In a filing submitted late Thursday evening, the Trump Administration asked the Supreme Court to end the Affordable Care Act (ACA)/Obamacare.
The request comes amid a surge of COVID-19 cases affecting a population that cannot afford to see a doctor.
Up to 27 million Americans have lost health coverage due to COVID-19 layoffs. According to government reports, roughly 487,000 Americans signed up with HelathCare.gov this year after losing workplace coverage (an increase of 46% compared to last year). This figure does not include sign-ups from states like New York and California that run their own marketplaces.
From personal experience, I know that using Obamacare to extend a basic healthcare package will cost upwards of $400 a month and will likely force you to change doctors.
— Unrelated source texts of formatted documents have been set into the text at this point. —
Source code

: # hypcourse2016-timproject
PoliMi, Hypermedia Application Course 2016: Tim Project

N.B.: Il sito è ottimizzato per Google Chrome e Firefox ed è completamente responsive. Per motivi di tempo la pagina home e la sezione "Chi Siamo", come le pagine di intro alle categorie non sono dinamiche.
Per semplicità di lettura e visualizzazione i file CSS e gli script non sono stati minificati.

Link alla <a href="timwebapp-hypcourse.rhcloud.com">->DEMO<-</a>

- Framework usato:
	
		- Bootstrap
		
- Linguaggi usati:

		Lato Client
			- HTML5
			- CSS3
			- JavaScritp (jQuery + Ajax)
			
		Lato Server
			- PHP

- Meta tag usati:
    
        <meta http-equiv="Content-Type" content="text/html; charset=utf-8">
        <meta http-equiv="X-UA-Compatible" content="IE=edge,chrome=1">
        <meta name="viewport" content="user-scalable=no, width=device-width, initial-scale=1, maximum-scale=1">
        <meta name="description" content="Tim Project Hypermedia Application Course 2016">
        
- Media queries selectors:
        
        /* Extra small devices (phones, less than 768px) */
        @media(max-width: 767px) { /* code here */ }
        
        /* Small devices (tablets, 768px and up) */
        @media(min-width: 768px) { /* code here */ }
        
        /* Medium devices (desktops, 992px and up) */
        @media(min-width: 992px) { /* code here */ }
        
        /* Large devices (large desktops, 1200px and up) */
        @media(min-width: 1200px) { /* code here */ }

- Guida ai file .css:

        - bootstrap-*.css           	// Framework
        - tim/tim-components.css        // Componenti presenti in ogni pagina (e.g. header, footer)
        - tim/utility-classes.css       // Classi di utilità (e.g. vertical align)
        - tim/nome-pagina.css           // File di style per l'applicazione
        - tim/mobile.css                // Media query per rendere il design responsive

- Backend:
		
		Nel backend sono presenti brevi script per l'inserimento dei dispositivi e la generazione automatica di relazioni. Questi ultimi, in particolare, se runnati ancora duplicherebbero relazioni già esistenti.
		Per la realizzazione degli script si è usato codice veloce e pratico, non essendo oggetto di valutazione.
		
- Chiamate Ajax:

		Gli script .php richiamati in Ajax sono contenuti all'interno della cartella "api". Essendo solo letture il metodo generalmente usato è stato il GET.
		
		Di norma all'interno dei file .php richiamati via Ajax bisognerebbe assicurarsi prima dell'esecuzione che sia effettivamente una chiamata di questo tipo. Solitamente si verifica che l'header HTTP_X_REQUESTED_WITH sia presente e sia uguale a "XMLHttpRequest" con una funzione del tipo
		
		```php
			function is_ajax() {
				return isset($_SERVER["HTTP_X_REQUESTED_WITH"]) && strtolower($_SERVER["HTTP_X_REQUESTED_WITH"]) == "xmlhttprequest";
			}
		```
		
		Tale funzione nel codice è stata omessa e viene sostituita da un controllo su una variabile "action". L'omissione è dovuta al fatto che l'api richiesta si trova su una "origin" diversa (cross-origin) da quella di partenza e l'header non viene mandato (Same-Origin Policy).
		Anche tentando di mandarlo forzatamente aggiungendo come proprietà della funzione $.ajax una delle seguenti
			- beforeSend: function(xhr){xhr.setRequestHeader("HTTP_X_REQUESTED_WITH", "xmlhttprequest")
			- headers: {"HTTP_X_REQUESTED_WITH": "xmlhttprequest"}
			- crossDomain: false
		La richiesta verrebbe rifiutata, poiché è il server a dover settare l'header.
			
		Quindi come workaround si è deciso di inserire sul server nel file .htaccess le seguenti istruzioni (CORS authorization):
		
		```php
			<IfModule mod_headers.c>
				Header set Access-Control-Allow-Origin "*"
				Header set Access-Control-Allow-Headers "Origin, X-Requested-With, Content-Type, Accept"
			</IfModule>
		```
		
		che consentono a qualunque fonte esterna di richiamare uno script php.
This happened to me after I had waited three months for a scheduled surgery with my former doctor.
As expected, House Speaker Nancy Pelosi blasted the Supreme Court filing, describing Trump’s appeal as “an act of unfathomable cruelty” and “beyond stupid.”
“There is no legal justification and no moral excuse for the Trump Administration’s disastrous efforts to take away Americans’ healthcare,” said Pelosi, who is planning a floor vote next week on her own proposal to expand Obamacare.
Pelosi’s proposal seeks to boost federal subsides, limit monthly premiums to 8.5% of participants’ income, expand eligibility by reducing the income cap, and encourage more states to expand Medicaid by covering 100% of the cost for the first three years. In other words, the proposal puts more control over Americans’ healthcare in the hands of the government and increases the deficit.
With support from 18 GOP-led states, the Trump Administration’s case argues that the ACA’s requirement that all Americans buy insurance is no longer valid after Congress removed the penalty for non-compliance in 2017.
If the individual mandate is invalidated, then it naturally follows that the rest of the ACA must end, argues Solicitor General Noel Francisco: “The entire ACA thus must fall with the individual mandate, though the scope of relief entered in this case should be limited to provisions shown to injure the plaintiffs.”
President Trump has repeatedly promised that people with preexisting conditions will be covered if the ACA is overturned.
Author’s Note: If SCOTUS finally decides to end Obamacare, maybe it will allow lawmakers to focus on the real problems with our healthcare system: namely, the lack of transparency and lack of competition.
SCOTUS will hear the case sometime next term, potentially after the presidential election.